As opposed to Auerbach coaching a team that almost had more HOF'rs than the All-star game.

Kerr! LOL that made me laugh.


> He didn't even create the system he's known for


That matters why?


> he badmouths his own players publicly.


Everyone has their flaws, other than writing that stupid book of his, he's usually decent. Especially when you compare him to say Larry Brown, who can't shut his mouth even if you gagged him.



> As someone else here said, comparing players of different eras is a fool's game, and we probably shouldn't be playing it


We definitely should, as the the difference in time is not that great. The major difference between the two, contact was allowed then, not now. 

As for Kobe surpassing Jordan, you have to backup a claim like that.



> Pippen??? Oh, come on! The ultimate sidekick whose very existence was only an illusion dreamed up by Michael Jordan. Heck, I'd take just about any small forward who ever suited up for a 50-win team over Pippen.


Not every other small forward is named to the All-NBA defensive team 10 years in a row, with only 91 and 2000 being ones not having him on the 1st team. Sure there are better offensive threats than him, but Pippen was the complete package, he could do anything.


----------



## endora60 (Jan 5, 2006)

Jackson as coach? Ewwwwwww...icky!!! That freak has had the incredible good luck to coach guys like MJ, Rodman, Kerr, Shaq, Kobe, etc. 



> As opposed to Auerbach coaching a team that almost had more HOF'rs than the All-star game.
> 
> Kerr! LOL that made me laugh.


I don't respect Auerbach for the same reason...and I'm glad you liked the mention of Steve Kerr; I thought that might give you a laugh :smile:

Quote:
He didn't even create the system he's known for 



> That matters why?


Because that Triangle is supposed to be his creation, the brilliance that harnessed the talent for those championships. If it's so, then it's Winter who's the genius.

Quote:
he badmouths his own players publicly. 



> Everyone has their flaws, other than writing that stupid book of his, he's usually decent. Especially when you compare him to say Larry Brown, who can't shut his mouth even if you gagged him.


Yeppers, and I'd be fine with gagging Brown all day every day during the season.

Quote:
As someone else here said, comparing players of different eras is a fool's game, and we probably shouldn't be playing it 



> We definitely should, as the the difference in time is not that great. The major difference between the two, contact was allowed then, not now.
> 
> As for Kobe surpassing Jordan, you have to backup a claim like that.

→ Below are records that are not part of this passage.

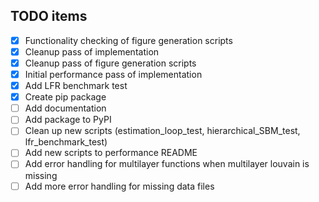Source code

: ## TODO items

- [X] Functionality checking of figure generation scripts
- [X] Cleanup pass of implementation
- [X] Cleanup pass of figure generation scripts
- [X] Initial performance pass of implementation
- [X] Add LFR benchmark test
- [X] Create pip package
- [ ] Add documentation
- [ ] Add package to PyPI
- [ ] Clean up new scripts (estimation_loop_test, hierarchical_SBM_test, lfr_benchmark_test)
- [ ] Add new scripts to performance README
- [ ] Add error handling for multilayer functions when multilayer louvain is missing
- [ ] Add more error handling for missing data files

Things are sooo different now! Yeah,it's only ten-fifteen years, but my God...Could players like Steve Nash--heck, even Dirk (aka the seven-foot-tall two-guard)--have even existed in '95? It's a whole new League.

Back up the Kobe claim?

point average through the season....oh--and eighty-one points. Two shooting guards, both leading their teams--but MJ has some talent on his squad. (Yes, even Steve Kerr with his distance shooting :laugh NOT as a team leader, but only as an individual player, Kobe > MJ.

Laurie


----------



## step (Sep 19, 2005)

> point average through the season....oh--and eighty-one points. Two shooting guards, both leading their teams--but MJ has some talent on his squad. (Yes, even Steve Kerr with his distance shooting ) NOT as a team leader, but only as an individual player, Kobe > MJ.


Have you forgotten what Jordan was like when he came into the league? And how bare those teams were. 

You want to compare point averages, take at look at Jordan in 87 and 88, where he averaged 37.1 and 35ppg. Kobe's 35.4ppg isn't that special, heck Allen Iverson averaged 33ppg, does that put him on the same level?

Kobe and Jordan are great offensive players, heck Kobe could be even better on the offensive end, but the one major thing with Jordan was that he was a complete player. Not only did he score, he played defense night in and night out, something which Kobe does when he's only in the mood.

The 81 point performance was remarkable, but it also was against the Toronto Raptors. I'd rate Jordan's 63 point performance against the powerhouse Boston Celtics in the playoffs better overall.


> Could players like Steve Nash--heck, even Dirk (aka the seven-foot-tall two-guard)--have even existed in '95? It's a whole new League.


Could they pull off what they do now with the contact that was allowed then? You can't even hipcheck a player nowdays or even put both hands on them, unlike back then.


----------



## endora60 (Jan 5, 2006)

step said:


> The 81 point performance was remarkable, but it also was against the Toronto Raptors. I'd rate Jordan's 63 point performance against the powerhouse Boston Celtics in the playoffs better overall.


OK, we'll just have to agree to disagree on this one.It's a tough question, and one that drives people nuts on NBA boards.



endora60 said:


> Could players like Steve Nash--heck, even Dirk (aka the seven-foot-tall two-guard)--have even existed in '95? It's a whole new League.





step said:


> Could they pull off what they do now with the contact that was allowed then? You can't even hipcheck a player nowdays or even put both hands on them, unlike back then.


Nope, and that's my point: Steve and Dirk--just to use two examples--are spectacular players, truly great, _for their time_. Fifteen years ago Steve would've been crippled early in the season, and Dirk would be livid and out of his mind thirty games in. What was allowed then would destroy some of today's finest players, so to even compare the League and players then and now is a fool's game.

Laurie


----------



## Shady* (Jul 3, 2005)

He meant all time Bobcats team. Even though its rediculous...

BALLAHOLLIC started a thread like this in every team forum.


----------



## endora60 (Jan 5, 2006)

Shadyballa8D13 said:


> He meant all time Bobcats team. Even though its rediculous...
> 
> BALLAHOLLIC started a thread like this in every team forum.


We know what he meant, thank you kindly. We decided to discuss something else instead.

And,yes, BALLAHOLLIC began this thread everywhere. Sure, it's spammy, but it's kinda fun and it got some discussion going in the Bobcats forum, so what's the problem?

Laurie


----------